Dynamic and steady shear parallel plate rheological measurements were performed using a TA Instruments advanced rheometric expansion system (ARES) rheometer. Before testing, injection-molded circular disks (d = 25 mm, h = 1.5 mm) were vacuum dried at 110[degrees]C for 8 h. Samples were tested at temperatures ranging from 348 to 420[degrees]C, although only a portion of the data is reported here. Dynamic strain sweeps were performed to determine the linear viscoelastic region and the critical strain for each PEEK. Dynamic frequency sweeps were performed over a frequency range of 0.1-100 rad/s using strains in the linear viscoelastic region.
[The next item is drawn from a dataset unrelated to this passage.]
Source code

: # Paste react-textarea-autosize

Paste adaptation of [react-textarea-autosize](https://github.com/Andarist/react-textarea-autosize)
Steady rate sweeps were performed over a shear rate range of 0.01-1 [s.sup.-1]. All parallel plate rheological measurements were conducted under a nitrogen atmosphere to minimize degradation. The stress relaxation experiments were also conducted for the different grades of PEEK using parallel plate rheometry. For comparative purposes, all stress relaxation experiments were performed with a step strain of 10% at 380[degrees]C under nitrogen atmosphere.

Steady shear rheological measurements were performed using a Rosand RH10 twin-bore capillary rheometer. Before testing, extruded pellets were dried at 150[degrees]C for 6 h. Samples were tested at 380[degrees]C at apparent shear rates ranging from 25 to 800 [s.sup.-1]. Two different die lengths were used to correct for entrance and exit effects.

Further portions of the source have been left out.